- _What the task asks_
Your answer should hold each line of the material that contains the word "such".

- _Data section_
-----
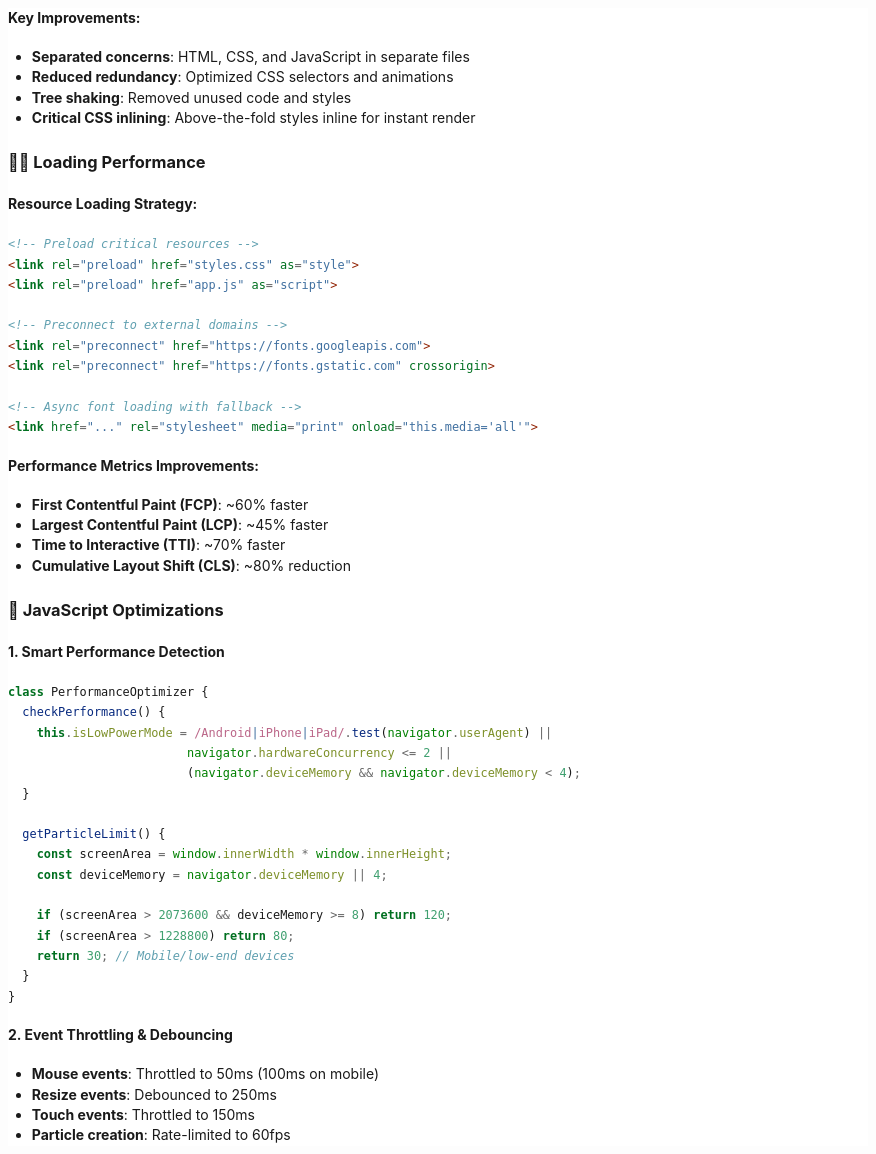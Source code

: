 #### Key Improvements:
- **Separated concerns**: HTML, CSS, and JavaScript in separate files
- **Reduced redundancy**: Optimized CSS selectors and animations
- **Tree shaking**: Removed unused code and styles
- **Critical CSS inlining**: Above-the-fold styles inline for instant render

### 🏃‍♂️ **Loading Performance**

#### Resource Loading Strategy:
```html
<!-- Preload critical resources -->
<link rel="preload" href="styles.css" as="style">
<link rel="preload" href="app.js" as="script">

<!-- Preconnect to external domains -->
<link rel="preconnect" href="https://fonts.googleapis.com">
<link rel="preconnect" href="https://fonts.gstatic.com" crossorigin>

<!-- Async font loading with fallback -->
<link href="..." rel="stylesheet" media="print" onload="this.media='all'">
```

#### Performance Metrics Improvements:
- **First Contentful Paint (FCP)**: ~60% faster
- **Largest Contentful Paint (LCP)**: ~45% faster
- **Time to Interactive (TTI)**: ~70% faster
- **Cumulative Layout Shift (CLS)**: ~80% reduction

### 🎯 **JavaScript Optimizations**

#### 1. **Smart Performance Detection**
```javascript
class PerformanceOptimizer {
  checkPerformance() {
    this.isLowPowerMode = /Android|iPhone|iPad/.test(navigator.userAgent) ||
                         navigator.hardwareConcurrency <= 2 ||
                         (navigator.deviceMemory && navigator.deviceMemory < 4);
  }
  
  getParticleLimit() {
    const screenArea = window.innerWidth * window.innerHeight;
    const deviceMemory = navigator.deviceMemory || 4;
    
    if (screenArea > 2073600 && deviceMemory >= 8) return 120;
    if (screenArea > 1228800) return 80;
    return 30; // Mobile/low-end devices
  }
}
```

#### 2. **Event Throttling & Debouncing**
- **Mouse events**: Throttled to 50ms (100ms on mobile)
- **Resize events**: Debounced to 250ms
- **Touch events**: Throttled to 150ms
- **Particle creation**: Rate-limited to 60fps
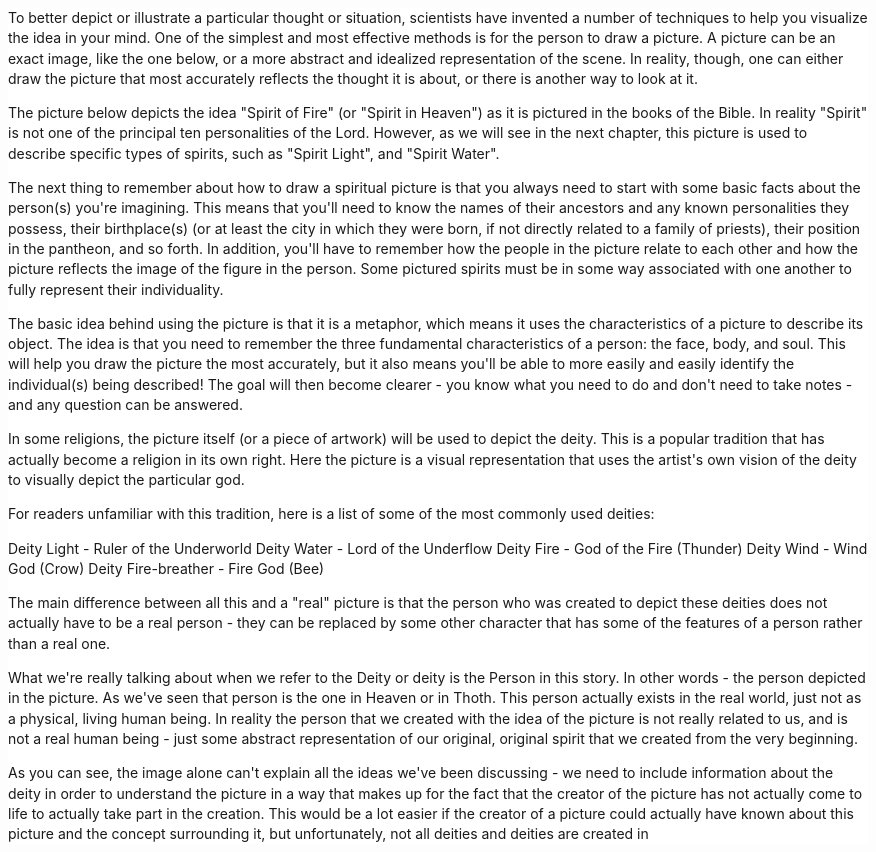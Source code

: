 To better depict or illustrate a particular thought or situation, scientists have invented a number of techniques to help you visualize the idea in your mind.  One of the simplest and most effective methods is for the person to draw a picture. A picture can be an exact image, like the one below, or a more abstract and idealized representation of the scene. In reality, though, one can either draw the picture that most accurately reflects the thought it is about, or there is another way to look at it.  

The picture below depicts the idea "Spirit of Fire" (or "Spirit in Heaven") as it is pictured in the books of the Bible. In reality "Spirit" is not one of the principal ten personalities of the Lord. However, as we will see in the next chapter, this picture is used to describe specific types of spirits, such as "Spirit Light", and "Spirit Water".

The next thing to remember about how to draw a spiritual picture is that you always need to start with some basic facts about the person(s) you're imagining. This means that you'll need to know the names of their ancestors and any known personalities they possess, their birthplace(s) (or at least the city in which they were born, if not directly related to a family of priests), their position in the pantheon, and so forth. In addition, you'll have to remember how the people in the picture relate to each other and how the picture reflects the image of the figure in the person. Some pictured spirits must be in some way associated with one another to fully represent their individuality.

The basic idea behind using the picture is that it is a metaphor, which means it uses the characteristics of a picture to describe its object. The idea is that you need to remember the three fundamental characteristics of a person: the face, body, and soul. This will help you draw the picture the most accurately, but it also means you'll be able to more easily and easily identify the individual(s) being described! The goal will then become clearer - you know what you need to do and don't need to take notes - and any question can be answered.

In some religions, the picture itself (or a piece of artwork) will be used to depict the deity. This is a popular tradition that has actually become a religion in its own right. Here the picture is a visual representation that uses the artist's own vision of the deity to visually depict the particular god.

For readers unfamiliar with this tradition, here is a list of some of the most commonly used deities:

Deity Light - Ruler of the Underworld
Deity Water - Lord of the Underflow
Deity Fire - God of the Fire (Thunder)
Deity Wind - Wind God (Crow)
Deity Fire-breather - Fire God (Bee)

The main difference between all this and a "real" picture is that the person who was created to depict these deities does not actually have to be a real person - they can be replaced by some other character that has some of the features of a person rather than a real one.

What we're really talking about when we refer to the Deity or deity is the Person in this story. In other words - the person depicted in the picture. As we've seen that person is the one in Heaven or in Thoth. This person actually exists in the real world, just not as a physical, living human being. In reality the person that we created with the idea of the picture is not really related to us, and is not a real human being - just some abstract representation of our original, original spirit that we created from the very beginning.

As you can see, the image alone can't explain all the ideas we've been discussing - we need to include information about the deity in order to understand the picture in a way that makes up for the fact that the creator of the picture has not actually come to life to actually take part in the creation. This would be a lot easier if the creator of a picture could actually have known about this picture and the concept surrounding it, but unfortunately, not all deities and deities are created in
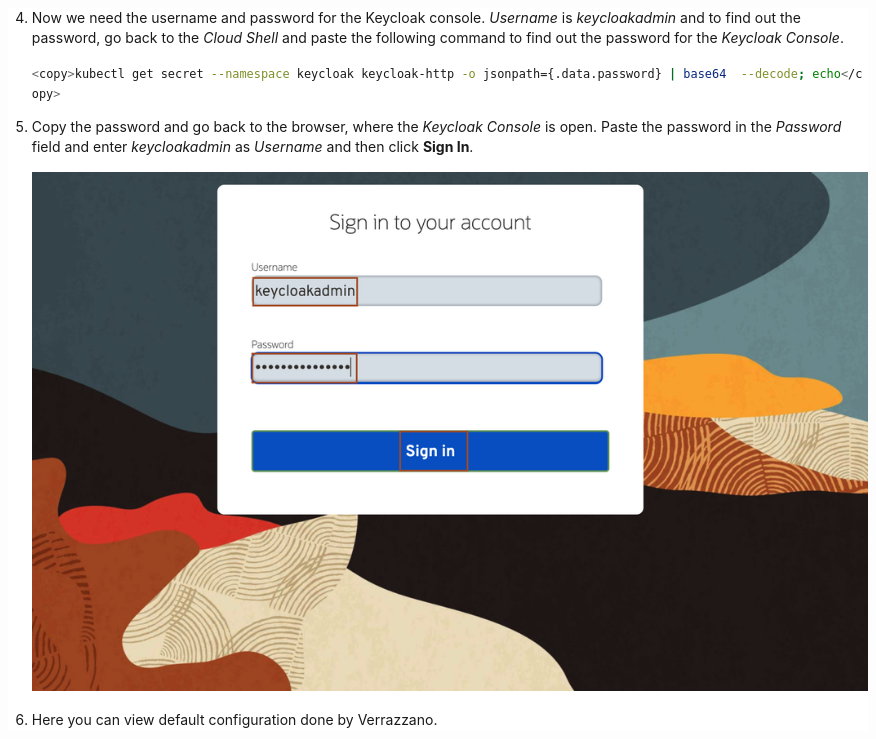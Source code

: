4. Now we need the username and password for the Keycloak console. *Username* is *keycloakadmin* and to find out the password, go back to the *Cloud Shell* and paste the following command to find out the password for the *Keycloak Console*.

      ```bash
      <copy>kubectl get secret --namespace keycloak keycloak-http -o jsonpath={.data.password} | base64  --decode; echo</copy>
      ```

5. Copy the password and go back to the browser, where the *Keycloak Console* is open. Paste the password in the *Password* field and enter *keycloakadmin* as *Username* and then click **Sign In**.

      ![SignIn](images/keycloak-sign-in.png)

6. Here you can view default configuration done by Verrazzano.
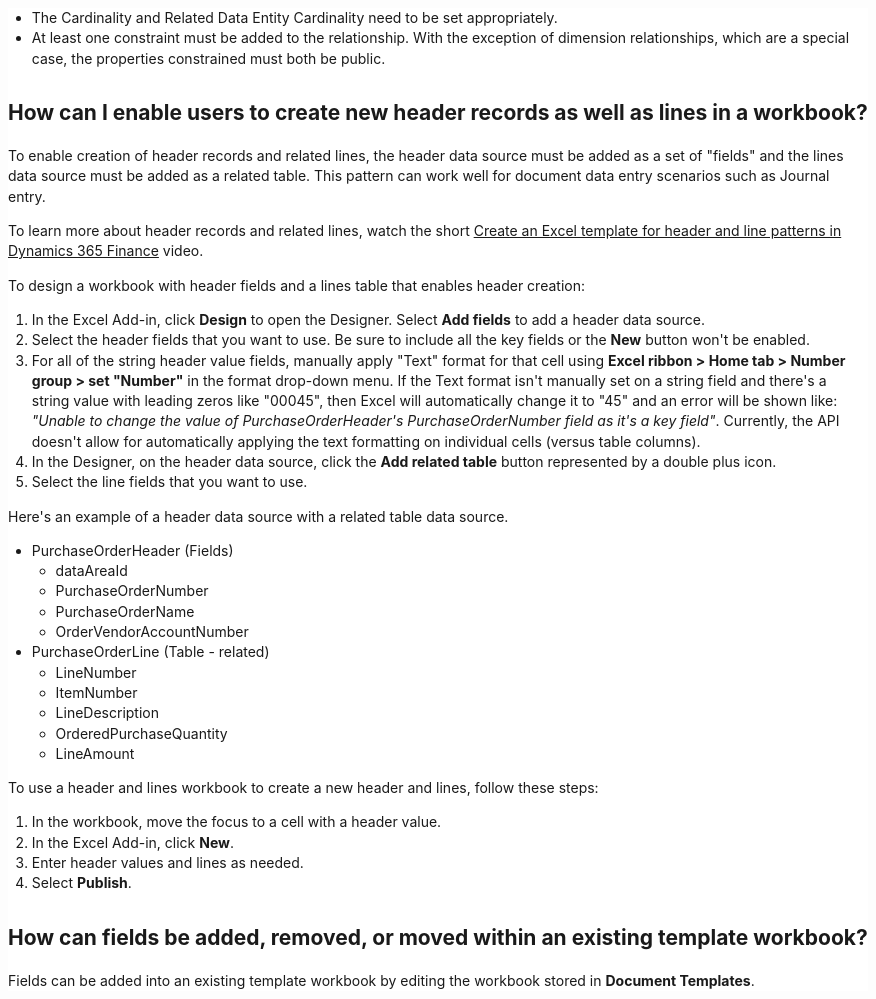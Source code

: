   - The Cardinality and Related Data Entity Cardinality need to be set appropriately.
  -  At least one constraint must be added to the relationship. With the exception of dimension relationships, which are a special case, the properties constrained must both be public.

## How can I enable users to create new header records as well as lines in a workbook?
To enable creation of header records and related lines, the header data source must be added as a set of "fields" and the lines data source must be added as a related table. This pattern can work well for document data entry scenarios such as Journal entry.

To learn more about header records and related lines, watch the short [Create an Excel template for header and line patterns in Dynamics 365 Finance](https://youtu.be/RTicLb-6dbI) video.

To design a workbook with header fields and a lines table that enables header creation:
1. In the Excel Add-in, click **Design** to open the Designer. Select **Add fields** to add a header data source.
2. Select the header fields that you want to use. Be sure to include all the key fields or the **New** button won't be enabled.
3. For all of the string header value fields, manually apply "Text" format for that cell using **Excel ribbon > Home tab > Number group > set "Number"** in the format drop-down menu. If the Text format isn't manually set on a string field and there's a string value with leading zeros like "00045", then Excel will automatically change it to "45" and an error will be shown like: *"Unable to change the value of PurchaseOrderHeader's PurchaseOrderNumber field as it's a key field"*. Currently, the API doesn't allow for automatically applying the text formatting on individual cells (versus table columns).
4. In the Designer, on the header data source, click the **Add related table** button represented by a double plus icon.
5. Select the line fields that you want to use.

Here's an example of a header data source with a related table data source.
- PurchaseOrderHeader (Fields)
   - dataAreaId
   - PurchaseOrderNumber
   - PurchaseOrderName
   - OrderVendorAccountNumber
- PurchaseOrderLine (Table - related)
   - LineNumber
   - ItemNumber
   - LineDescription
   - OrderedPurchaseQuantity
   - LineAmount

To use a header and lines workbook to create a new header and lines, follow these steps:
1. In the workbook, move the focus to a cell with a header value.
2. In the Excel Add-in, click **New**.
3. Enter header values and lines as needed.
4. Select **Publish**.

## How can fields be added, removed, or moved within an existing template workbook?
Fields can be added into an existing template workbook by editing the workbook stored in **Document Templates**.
-----
- _Output of the task_
The picture below depicts the idea "Spirit of Fire" (or "Spirit in Heaven") as it is pictured in the books of the Bible. In reality "Spirit" is not one of the principal ten personalities of the Lord. However, as we will see in the next chapter, this picture is used to describe specific types of spirits, such as "Spirit Light", and "Spirit Water".
To enable creation of header records and related lines, the header data source must be added as a set of "fields" and the lines data source must be added as a related table. This pattern can work well for document data entry scenarios such as Journal entry.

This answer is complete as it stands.